BEGIN RECORDS FOR THIS EXERCISE
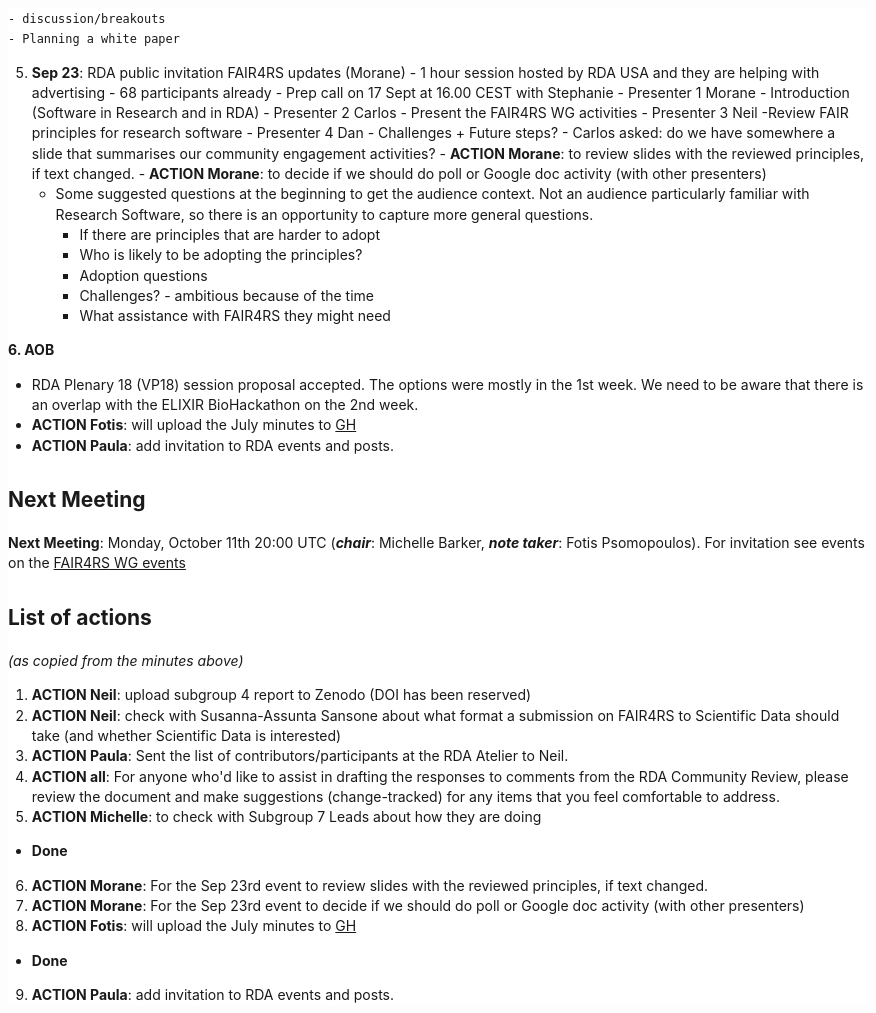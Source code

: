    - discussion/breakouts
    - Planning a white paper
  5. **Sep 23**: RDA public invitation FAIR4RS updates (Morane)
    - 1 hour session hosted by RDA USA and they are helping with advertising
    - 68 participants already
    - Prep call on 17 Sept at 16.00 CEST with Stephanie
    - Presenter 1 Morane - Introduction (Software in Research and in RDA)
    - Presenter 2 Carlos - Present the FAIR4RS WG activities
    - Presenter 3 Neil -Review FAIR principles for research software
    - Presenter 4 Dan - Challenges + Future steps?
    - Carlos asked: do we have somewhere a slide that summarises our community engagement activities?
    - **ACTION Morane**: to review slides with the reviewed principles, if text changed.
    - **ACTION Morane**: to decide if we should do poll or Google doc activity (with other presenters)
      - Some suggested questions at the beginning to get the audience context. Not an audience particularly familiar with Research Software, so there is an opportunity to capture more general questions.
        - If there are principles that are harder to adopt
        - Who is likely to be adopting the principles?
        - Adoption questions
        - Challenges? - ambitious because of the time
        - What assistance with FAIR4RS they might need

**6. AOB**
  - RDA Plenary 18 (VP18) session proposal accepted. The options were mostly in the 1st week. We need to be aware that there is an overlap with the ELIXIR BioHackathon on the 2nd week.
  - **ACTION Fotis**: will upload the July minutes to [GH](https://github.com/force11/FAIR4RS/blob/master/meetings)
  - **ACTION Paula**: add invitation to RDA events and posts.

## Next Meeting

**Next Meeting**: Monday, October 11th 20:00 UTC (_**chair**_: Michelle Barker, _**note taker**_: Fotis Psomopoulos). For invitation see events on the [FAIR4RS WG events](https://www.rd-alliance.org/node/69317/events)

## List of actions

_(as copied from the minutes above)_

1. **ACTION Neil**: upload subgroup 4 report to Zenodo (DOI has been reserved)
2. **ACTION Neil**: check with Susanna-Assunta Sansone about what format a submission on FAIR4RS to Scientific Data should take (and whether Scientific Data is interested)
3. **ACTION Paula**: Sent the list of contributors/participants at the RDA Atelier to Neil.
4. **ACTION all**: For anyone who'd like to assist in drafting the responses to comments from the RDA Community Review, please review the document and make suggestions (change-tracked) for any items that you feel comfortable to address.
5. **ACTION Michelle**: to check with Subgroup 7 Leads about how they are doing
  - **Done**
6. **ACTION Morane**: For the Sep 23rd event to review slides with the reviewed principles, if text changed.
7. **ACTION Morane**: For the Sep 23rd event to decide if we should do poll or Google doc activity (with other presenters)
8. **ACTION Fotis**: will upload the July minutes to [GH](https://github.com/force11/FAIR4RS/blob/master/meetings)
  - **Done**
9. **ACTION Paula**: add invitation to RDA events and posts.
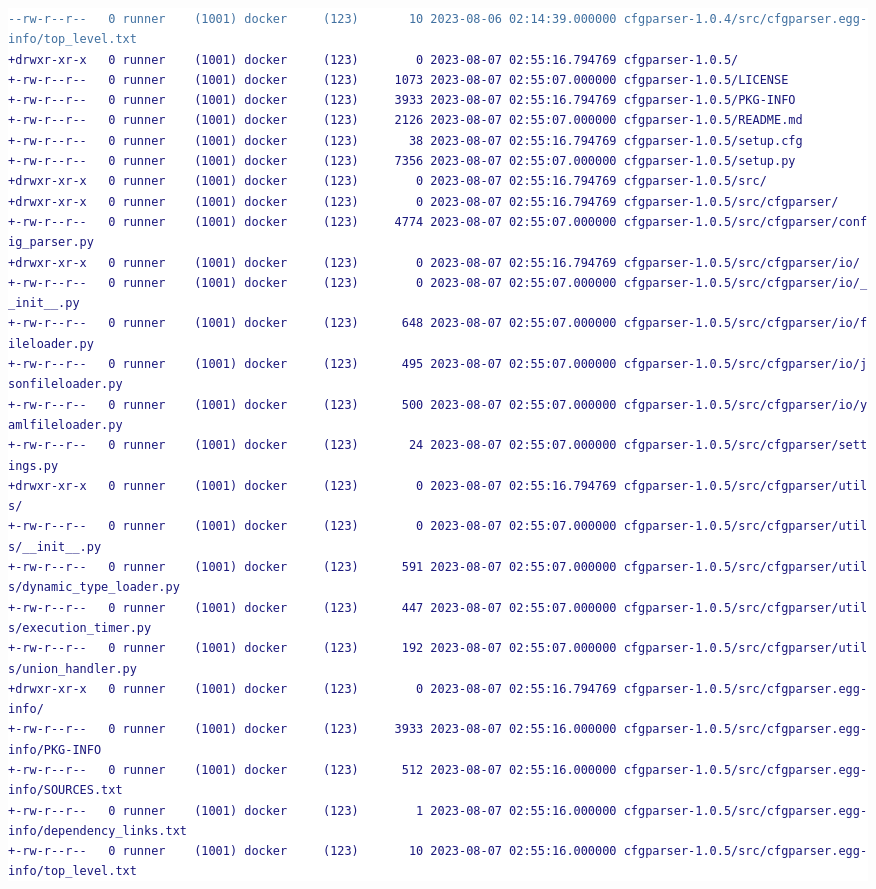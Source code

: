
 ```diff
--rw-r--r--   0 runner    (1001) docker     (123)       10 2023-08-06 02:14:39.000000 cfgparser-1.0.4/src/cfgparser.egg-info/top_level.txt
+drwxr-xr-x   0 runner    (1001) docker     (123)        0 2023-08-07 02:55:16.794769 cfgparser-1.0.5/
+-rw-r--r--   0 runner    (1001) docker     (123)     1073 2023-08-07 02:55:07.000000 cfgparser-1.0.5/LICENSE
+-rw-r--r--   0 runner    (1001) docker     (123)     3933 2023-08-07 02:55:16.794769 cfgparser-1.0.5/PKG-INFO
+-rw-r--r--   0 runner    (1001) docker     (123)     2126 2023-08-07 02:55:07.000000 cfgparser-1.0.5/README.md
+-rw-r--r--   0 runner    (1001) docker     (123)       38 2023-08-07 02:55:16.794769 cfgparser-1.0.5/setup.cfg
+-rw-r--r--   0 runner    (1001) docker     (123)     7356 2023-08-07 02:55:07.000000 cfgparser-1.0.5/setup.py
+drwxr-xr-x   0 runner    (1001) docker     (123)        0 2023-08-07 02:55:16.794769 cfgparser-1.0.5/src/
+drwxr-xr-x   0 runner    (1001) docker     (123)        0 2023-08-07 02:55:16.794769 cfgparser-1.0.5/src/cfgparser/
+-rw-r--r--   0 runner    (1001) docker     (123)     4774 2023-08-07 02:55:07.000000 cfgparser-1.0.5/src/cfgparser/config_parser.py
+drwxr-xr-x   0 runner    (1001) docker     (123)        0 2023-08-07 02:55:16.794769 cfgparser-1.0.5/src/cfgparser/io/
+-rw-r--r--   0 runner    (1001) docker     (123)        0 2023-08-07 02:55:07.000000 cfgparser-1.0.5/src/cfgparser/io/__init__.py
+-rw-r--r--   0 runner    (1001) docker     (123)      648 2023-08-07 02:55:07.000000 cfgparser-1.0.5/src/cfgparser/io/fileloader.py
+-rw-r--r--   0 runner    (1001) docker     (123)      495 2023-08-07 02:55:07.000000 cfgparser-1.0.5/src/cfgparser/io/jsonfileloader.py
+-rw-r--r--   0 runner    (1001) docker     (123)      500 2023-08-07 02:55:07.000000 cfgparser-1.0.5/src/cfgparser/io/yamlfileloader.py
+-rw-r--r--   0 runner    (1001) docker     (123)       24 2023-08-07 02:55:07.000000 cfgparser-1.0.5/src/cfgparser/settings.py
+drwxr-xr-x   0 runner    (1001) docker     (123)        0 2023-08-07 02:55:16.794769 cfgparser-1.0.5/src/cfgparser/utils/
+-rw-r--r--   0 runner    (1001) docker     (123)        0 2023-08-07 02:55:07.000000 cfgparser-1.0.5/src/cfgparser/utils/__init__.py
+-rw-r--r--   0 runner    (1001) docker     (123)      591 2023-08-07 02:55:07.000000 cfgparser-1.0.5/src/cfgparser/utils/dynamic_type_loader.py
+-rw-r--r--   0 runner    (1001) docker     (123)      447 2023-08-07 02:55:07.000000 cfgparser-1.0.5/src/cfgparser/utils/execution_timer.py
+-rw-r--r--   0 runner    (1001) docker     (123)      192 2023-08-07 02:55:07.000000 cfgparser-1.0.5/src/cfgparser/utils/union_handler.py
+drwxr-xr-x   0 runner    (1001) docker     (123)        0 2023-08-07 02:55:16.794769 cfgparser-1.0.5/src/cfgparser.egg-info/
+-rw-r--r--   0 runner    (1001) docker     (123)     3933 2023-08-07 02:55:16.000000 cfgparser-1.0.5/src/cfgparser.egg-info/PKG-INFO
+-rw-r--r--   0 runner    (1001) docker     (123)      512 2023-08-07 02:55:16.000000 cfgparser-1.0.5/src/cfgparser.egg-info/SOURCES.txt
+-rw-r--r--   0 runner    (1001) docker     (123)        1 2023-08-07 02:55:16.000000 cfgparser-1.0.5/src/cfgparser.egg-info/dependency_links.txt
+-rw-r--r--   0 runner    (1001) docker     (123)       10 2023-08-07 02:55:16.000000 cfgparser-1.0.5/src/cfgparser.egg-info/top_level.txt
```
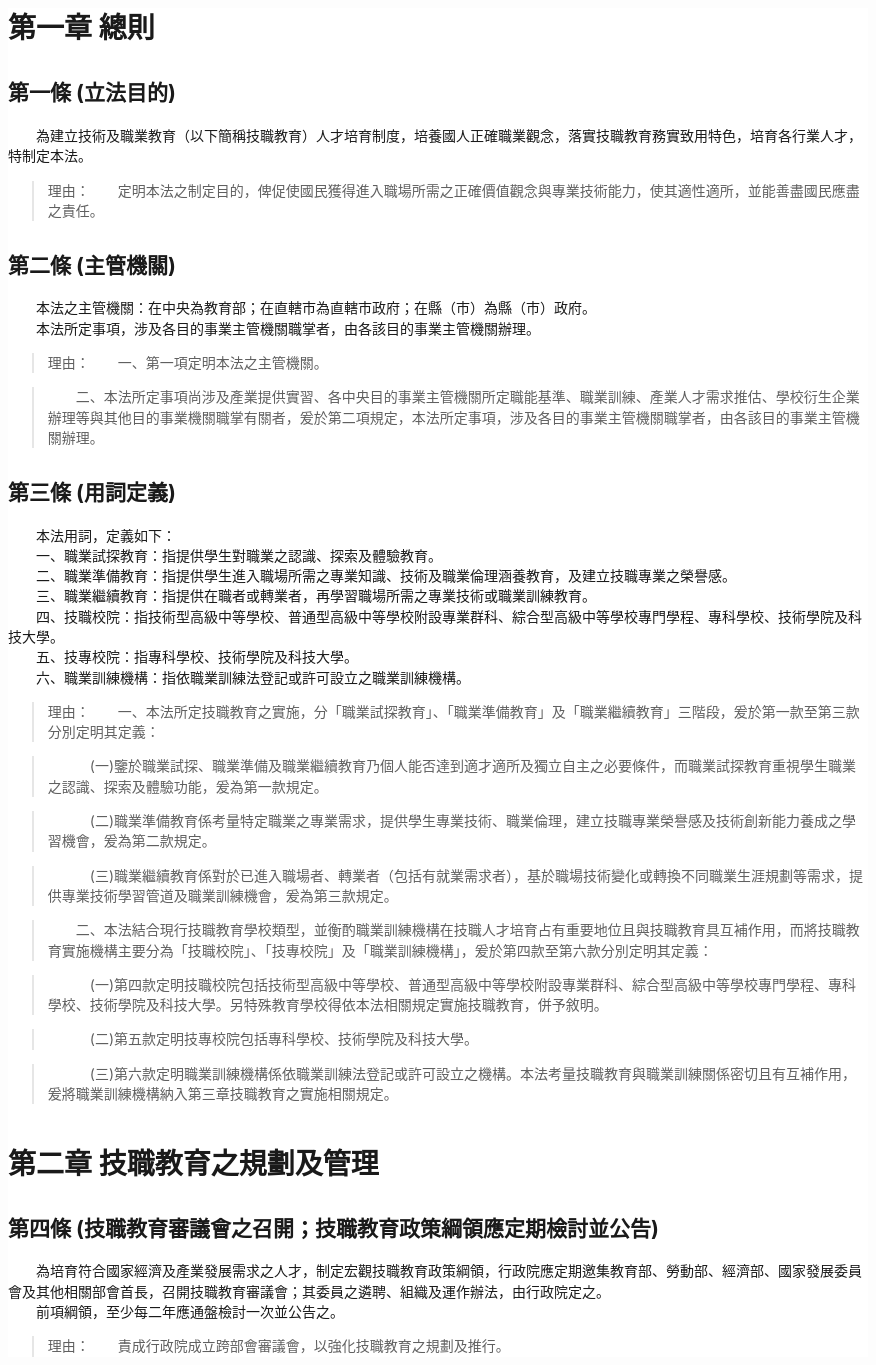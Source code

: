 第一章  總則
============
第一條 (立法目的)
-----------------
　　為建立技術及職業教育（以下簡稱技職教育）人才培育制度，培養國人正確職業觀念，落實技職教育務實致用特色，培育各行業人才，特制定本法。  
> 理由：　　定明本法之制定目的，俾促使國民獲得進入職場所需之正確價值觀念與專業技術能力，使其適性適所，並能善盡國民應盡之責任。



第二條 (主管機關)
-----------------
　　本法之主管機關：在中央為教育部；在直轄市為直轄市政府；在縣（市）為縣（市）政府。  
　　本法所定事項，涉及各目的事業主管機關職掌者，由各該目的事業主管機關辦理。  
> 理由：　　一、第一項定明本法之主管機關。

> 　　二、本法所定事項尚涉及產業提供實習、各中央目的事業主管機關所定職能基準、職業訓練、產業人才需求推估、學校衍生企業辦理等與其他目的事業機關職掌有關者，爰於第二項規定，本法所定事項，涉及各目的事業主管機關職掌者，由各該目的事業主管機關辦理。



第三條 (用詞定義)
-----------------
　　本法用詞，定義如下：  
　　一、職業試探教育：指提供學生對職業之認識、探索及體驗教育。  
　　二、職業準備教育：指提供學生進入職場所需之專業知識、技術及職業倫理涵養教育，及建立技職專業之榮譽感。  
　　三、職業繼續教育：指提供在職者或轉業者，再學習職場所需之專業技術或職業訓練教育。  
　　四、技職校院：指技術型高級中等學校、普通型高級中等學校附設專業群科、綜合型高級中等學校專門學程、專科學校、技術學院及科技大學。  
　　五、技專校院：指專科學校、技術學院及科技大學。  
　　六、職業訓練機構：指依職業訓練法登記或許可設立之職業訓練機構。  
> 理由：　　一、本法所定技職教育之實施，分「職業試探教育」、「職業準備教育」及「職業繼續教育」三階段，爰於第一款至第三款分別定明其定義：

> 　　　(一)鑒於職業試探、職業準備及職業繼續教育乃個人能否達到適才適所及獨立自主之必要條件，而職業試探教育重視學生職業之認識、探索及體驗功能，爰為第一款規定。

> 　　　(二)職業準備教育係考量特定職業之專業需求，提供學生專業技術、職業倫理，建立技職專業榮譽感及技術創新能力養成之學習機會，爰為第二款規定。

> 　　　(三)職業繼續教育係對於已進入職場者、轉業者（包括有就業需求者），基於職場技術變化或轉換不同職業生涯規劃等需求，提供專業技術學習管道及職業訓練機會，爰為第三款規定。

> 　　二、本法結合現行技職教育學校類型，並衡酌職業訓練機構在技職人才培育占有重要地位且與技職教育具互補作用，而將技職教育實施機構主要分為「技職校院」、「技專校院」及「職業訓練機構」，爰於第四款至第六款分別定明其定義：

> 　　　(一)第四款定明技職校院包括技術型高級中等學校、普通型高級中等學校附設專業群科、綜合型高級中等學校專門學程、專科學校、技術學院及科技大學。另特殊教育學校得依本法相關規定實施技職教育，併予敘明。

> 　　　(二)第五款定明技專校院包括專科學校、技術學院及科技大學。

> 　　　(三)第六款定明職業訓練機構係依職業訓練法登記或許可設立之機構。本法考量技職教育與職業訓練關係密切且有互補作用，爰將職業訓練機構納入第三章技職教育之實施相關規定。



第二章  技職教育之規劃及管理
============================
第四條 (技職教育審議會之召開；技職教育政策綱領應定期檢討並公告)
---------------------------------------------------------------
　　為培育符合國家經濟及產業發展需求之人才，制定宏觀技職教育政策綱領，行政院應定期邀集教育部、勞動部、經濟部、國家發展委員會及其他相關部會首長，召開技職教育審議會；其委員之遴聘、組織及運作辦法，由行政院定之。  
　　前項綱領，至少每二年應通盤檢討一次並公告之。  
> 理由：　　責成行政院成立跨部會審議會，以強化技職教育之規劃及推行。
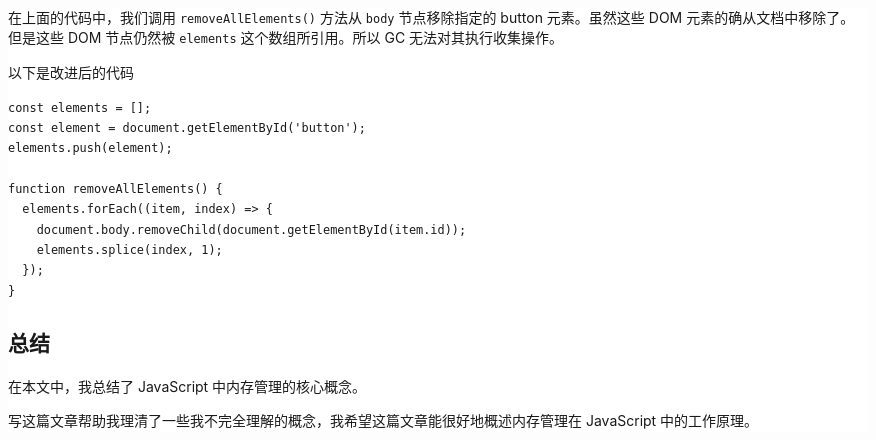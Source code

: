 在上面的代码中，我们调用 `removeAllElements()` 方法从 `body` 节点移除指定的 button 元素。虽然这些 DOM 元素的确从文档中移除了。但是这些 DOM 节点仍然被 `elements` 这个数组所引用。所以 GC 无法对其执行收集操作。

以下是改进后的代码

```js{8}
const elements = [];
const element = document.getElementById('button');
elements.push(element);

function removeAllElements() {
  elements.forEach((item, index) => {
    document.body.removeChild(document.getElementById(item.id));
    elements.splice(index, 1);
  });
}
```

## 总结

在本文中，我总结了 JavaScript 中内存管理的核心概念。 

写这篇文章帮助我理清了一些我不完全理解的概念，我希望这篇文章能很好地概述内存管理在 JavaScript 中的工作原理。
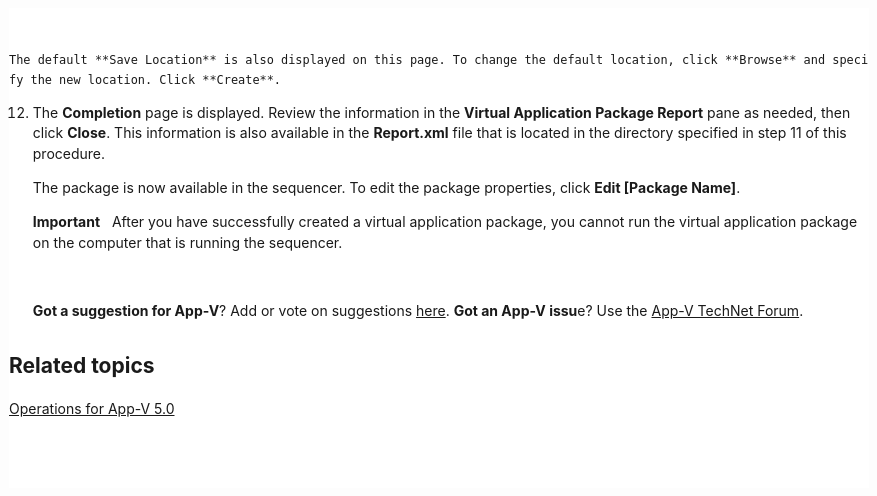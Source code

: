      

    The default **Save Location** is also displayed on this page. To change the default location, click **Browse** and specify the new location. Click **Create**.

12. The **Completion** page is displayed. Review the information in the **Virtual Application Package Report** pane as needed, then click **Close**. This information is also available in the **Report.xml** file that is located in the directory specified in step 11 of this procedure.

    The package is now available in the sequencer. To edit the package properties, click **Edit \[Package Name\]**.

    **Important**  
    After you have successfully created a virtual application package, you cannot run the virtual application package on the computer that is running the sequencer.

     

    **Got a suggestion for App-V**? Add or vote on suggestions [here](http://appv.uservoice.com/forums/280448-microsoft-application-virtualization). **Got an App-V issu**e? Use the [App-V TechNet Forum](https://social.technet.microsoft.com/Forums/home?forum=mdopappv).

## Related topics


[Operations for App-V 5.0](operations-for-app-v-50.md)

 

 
END RECORDS FOR THIS EXERCISE
■ TASK GOAL ■
Would you set down only the lines above from the line with "四、技職校院：指技術型高級中" to the line with "在本文中，我总结了 JavaScript 中内存管理的核心概念。", both included, exactly as they stand and without the pictures?

■ TASK ANSWER ■
　　四、技職校院：指技術型高級中等學校、普通型高級中等學校附設專業群科、綜合型高級中等學校專門學程、專科學校、技術學院及科技大學。  
　　五、技專校院：指專科學校、技術學院及科技大學。  
　　六、職業訓練機構：指依職業訓練法登記或許可設立之職業訓練機構。  
> 理由：　　一、本法所定技職教育之實施，分「職業試探教育」、「職業準備教育」及「職業繼續教育」三階段，爰於第一款至第三款分別定明其定義：

> 　　　(一)鑒於職業試探、職業準備及職業繼續教育乃個人能否達到適才適所及獨立自主之必要條件，而職業試探教育重視學生職業之認識、探索及體驗功能，爰為第一款規定。

> 　　　(二)職業準備教育係考量特定職業之專業需求，提供學生專業技術、職業倫理，建立技職專業榮譽感及技術創新能力養成之學習機會，爰為第二款規定。

> 　　　(三)職業繼續教育係對於已進入職場者、轉業者（包括有就業需求者），基於職場技術變化或轉換不同職業生涯規劃等需求，提供專業技術學習管道及職業訓練機會，爰為第三款規定。

> 　　二、本法結合現行技職教育學校類型，並衡酌職業訓練機構在技職人才培育占有重要地位且與技職教育具互補作用，而將技職教育實施機構主要分為「技職校院」、「技專校院」及「職業訓練機構」，爰於第四款至第六款分別定明其定義：

> 　　　(一)第四款定明技職校院包括技術型高級中等學校、普通型高級中等學校附設專業群科、綜合型高級中等學校專門學程、專科學校、技術學院及科技大學。另特殊教育學校得依本法相關規定實施技職教育，併予敘明。

> 　　　(二)第五款定明技專校院包括專科學校、技術學院及科技大學。

> 　　　(三)第六款定明職業訓練機構係依職業訓練法登記或許可設立之機構。本法考量技職教育與職業訓練關係密切且有互補作用，爰將職業訓練機構納入第三章技職教育之實施相關規定。



第二章  技職教育之規劃及管理
============================
第四條 (技職教育審議會之召開；技職教育政策綱領應定期檢討並公告)
---------------------------------------------------------------
　　為培育符合國家經濟及產業發展需求之人才，制定宏觀技職教育政策綱領，行政院應定期邀集教育部、勞動部、經濟部、國家發展委員會及其他相關部會首長，召開技職教育審議會；其委員之遴聘、組織及運作辦法，由行政院定之。  
　　前項綱領，至少每二年應通盤檢討一次並公告之。  
> 理由：　　責成行政院成立跨部會審議會，以強化技職教育之規劃及推行。
Source code

: 在上面的代码中，我们调用 `removeAllElements()` 方法从 `body` 节点移除指定的 button 元素。虽然这些 DOM 元素的确从文档中移除了。但是这些 DOM 节点仍然被 `elements` 这个数组所引用。所以 GC 无法对其执行收集操作。

以下是改进后的代码

```js{8}
const elements = [];
const element = document.getElementById('button');
elements.push(element);

function removeAllElements() {
  elements.forEach((item, index) => {
    document.body.removeChild(document.getElementById(item.id));
    elements.splice(index, 1);
  });
}
```

## 总结

在本文中，我总结了 JavaScript 中内存管理的核心概念。 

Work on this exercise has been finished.